2. Ensure real-time checks to validate data upon entry.

In [2]:
import pandas as pd
from datetime import datetime

# Master valid accounts list (could come from your DB or config)
valid_accounts = {'A001', 'A002', 'A003', 'A004'}

# Valid transaction types
valid_types = {'debit', 'credit'}

# Validation functions
def check_duplicate(transaction_id, existing_df):
    return transaction_id in existing_df['transaction_id'].values

def check_amount(amount):
    return amount != 0

def check_transaction_type(t_type):
    return t_type in valid_types

def check_transaction_date(t_date):
    return t_date <= pd.Timestamp.now()

def check_account_id(account_id):
    return account_id in valid_accounts

# Real-time transaction validation function
def validate_transaction_entry(transaction, existing_df):
    """
    transaction: dict with keys: transaction_id, account_id, transaction_date, amount, transaction_type
    existing_df: DataFrame of existing transactions to check duplicates
    
    Returns: (bool, list of error messages)
    """
    errors = []
    
    if check_duplicate(transaction['transaction_id'], existing_df):
        errors.append("Duplicate transaction ID.")
    if not check_amount(transaction['amount']):
        errors.append("Amount cannot be zero.")
    if not check_transaction_type(transaction['transaction_type']):
        errors.append(f"Invalid transaction type: {transaction['transaction_type']}")
    if not check_transaction_date(transaction['transaction_date']):
        errors.append("Transaction date is in the future.")
    if not check_account_id(transaction['account_id']):
        errors.append(f"Invalid account ID: {transaction['account_id']}")
    
    return (len(errors) == 0), errors

# --- Simulate existing transactions ---
existing_transactions = pd.DataFrame({
    'transaction_id': [1001, 1002, 1003],
    'account_id': ['A001', 'A002', 'A001'],
    'transaction_date': pd.to_datetime(['2025-05-01', '2025-05-02', '2025-05-03']),
    'amount': [250.00, -150.00, 300.00],
    'transaction_type': ['debit', 'credit', 'debit'],
})

# --- Simulate new incoming transaction entries ---
new_transactions = [
    {
        'transaction_id': 1002,  # duplicate ID
        'account_id': 'A002',
        'transaction_date': pd.Timestamp('2025-05-05'),
        'amount': -150.00,
        'transaction_type': 'credit',
    },
    {
        'transaction_id': 1004,
        'account_id': 'A005',  # invalid account
        'transaction_date': pd.Timestamp('2025-05-06'),
        'amount': 0,           # zero amount invalid
        'transaction_type': 'debit',
    },
    {
        'transaction_id': 1005,
        'account_id': 'A003',
        'transaction_date': pd.Timestamp('2026-01-01'),  # future date invalid
        'amount': 500.00,
        'transaction_type': 'transfer',                 # invalid transaction type
    },
    {
        'transaction_id': 1006,
        'account_id': 'A003',
        'transaction_date': pd.Timestamp('2025-05-04'),
        'amount': 400.00,
        'transaction_type': 'debit',
    },
]

# --- Validate new transactions ---
for tx in new_transactions:
    is_valid, errs = validate_transaction_entry(tx, existing_transactions)
    print(f"Validating transaction ID {tx['transaction_id']}:")
    if is_valid:
        print("  -> Valid transaction.

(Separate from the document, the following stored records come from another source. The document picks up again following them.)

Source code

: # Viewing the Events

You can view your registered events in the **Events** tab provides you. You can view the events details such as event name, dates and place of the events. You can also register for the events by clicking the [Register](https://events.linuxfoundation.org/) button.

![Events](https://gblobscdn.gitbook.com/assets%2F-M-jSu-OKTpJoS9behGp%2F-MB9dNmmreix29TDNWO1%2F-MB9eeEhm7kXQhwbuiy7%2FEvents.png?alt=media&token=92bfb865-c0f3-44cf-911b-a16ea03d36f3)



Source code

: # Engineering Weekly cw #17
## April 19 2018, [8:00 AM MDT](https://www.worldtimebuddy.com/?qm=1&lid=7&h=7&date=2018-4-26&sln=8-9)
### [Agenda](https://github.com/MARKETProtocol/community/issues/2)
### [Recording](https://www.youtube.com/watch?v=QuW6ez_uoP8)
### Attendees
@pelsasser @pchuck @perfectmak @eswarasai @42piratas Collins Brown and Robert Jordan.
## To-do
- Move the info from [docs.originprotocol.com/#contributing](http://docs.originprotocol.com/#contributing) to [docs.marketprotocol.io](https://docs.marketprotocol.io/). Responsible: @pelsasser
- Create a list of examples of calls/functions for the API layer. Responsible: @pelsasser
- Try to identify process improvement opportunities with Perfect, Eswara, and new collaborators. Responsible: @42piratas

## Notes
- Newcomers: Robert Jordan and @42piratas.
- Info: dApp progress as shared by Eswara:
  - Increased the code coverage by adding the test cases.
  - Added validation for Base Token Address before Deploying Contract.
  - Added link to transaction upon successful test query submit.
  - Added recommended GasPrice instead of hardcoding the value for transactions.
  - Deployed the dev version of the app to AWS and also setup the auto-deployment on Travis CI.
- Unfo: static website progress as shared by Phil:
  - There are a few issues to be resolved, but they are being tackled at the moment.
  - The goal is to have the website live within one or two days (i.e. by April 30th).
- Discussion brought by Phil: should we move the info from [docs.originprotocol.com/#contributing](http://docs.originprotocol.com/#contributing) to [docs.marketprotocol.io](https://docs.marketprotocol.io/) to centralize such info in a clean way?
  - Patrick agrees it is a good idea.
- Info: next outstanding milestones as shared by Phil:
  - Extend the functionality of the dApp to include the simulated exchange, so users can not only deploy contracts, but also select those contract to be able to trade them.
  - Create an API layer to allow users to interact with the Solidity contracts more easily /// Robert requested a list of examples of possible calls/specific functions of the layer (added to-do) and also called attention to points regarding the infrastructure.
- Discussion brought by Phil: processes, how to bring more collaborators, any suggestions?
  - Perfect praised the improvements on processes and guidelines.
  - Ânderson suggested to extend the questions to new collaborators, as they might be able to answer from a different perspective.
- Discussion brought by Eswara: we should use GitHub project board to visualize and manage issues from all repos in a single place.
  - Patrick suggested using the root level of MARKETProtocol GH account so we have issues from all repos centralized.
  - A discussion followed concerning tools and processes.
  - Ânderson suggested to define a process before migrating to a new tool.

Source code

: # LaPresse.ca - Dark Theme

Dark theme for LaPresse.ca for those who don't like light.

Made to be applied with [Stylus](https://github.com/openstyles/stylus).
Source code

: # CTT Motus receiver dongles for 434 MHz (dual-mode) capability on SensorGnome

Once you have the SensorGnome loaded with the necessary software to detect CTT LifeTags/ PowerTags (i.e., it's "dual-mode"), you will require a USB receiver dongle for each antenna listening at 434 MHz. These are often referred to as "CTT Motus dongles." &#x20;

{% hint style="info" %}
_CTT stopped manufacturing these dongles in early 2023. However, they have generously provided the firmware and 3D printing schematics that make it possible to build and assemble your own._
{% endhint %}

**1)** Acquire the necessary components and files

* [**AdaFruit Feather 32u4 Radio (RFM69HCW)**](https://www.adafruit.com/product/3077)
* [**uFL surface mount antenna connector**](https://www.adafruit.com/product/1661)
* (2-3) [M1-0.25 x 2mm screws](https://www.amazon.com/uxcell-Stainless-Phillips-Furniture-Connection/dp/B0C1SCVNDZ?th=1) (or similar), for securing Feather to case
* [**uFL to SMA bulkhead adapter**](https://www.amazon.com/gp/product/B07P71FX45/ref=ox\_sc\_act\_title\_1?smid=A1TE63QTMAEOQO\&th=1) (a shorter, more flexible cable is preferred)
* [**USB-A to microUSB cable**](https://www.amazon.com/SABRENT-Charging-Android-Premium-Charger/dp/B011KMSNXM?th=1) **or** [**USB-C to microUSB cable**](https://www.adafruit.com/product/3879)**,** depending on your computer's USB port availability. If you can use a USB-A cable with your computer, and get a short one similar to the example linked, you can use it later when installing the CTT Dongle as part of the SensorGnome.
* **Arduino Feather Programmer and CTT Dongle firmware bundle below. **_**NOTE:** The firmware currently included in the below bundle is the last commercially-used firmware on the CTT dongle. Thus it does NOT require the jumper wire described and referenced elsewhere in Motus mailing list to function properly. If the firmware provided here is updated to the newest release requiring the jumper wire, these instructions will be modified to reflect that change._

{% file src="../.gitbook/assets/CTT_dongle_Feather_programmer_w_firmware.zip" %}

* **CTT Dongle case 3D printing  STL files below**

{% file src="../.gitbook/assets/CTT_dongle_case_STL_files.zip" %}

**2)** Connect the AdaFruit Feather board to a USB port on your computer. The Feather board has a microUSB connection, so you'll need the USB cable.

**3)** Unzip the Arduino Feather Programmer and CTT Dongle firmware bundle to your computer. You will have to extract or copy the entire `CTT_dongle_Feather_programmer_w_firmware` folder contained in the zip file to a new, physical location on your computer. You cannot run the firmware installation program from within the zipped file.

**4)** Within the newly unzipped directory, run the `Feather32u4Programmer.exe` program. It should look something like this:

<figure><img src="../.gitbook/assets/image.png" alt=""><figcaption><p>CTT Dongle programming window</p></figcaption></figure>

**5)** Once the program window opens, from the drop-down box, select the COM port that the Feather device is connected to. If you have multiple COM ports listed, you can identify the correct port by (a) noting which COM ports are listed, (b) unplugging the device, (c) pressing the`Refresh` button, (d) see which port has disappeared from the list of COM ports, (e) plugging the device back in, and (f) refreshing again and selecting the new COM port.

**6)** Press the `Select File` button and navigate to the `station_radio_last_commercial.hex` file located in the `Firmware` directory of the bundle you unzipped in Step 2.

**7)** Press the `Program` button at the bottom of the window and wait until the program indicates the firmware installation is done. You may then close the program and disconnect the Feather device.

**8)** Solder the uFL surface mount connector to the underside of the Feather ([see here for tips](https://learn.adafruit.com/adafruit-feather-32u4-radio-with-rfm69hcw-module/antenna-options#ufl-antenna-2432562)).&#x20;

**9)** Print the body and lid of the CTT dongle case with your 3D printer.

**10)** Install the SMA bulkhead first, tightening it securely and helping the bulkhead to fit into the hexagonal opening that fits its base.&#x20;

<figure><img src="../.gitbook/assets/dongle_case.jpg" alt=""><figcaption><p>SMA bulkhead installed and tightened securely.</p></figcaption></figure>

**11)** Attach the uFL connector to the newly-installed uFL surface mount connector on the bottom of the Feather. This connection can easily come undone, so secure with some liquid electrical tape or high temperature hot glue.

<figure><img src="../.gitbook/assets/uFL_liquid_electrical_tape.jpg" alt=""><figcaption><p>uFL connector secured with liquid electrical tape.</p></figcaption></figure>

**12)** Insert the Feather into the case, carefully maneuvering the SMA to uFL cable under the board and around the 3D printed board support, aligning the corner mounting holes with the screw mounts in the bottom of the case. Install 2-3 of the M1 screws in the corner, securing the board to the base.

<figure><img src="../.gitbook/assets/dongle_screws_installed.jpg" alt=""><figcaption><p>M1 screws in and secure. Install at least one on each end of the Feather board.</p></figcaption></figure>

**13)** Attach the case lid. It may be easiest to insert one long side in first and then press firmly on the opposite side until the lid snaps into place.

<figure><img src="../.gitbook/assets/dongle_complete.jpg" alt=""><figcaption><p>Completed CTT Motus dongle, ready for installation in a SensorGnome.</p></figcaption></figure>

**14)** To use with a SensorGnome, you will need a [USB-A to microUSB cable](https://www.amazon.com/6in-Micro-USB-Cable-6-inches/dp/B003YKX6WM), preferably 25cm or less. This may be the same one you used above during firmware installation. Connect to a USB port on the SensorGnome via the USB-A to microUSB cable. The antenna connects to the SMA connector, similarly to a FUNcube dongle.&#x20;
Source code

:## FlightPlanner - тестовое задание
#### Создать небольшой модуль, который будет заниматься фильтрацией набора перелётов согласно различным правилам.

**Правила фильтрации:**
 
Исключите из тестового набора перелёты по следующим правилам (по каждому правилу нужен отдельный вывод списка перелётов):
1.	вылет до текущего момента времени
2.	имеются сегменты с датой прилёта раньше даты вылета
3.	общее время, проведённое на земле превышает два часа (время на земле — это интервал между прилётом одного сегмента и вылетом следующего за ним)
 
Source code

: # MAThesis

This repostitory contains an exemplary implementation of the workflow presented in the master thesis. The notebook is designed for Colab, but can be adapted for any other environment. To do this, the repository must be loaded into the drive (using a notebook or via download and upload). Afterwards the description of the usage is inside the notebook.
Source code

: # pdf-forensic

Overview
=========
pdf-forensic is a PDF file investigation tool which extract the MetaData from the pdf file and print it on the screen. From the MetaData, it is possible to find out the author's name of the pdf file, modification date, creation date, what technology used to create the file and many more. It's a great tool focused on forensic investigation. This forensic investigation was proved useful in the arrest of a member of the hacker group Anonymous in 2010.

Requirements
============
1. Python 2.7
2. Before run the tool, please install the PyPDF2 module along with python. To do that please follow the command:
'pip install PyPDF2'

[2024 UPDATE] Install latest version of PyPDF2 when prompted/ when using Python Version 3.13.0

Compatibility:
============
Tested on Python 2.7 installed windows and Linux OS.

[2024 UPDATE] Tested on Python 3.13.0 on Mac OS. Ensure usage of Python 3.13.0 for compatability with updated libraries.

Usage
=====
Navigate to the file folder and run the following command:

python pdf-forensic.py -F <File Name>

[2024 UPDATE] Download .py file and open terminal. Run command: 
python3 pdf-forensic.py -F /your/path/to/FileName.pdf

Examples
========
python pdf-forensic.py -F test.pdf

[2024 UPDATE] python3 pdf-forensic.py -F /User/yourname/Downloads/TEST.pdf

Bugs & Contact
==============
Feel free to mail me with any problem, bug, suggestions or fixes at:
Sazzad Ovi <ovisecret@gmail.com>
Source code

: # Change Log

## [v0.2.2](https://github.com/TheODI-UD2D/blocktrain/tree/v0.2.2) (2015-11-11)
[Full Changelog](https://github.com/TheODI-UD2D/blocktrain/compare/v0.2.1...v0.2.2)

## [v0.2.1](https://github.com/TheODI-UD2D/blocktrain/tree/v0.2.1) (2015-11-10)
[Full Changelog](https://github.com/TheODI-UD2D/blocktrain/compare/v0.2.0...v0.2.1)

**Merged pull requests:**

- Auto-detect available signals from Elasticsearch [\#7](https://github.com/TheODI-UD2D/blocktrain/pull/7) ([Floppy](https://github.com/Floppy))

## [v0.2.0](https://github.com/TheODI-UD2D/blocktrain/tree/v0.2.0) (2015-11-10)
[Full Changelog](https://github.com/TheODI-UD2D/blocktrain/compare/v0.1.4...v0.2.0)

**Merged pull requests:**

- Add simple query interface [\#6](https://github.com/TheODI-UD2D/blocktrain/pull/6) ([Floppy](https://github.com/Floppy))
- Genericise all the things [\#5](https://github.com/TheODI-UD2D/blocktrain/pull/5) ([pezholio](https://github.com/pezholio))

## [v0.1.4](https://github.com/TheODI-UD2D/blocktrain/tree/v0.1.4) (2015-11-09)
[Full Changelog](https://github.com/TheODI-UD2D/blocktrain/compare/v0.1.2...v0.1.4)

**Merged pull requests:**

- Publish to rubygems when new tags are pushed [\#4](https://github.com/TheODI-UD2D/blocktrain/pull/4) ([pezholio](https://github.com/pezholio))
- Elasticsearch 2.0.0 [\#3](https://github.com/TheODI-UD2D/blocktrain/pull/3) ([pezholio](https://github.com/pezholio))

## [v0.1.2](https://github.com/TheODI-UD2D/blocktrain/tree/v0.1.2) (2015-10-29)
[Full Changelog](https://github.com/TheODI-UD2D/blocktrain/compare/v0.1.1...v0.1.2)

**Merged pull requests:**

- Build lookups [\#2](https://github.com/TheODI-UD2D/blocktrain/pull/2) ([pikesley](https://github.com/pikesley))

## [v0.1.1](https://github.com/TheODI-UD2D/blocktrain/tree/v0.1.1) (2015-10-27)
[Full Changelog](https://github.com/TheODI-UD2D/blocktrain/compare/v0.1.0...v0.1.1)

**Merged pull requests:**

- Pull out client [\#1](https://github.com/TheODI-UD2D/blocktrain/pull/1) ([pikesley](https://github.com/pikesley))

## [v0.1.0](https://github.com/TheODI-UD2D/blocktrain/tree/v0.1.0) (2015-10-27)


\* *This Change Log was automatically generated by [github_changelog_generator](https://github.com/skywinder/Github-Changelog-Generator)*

Can be accepted.\n")
        # Use pd.concat instead of deprecated append
        existing_transactions = pd.concat([existing_transactions, pd.DataFrame([tx])], ignore_index=True)
    else:
        print("  -> Invalid transaction due to:")
        for e in errs:
            print(f"     - {e}")
        print()

Validating transaction ID 1002:
  -> Invalid transaction due to:
     - Duplicate transaction ID.

Validating transaction ID 1004:
  -> Invalid transaction due to:
     - Amount cannot be zero.
     - Invalid account ID: A005

Validating transaction ID 1005:
  -> Invalid transaction due to:
     - Invalid transaction type: transfer
     - Transaction date is in the future.

Validating transaction ID 1006:
  -> Valid transaction. Can be accepted.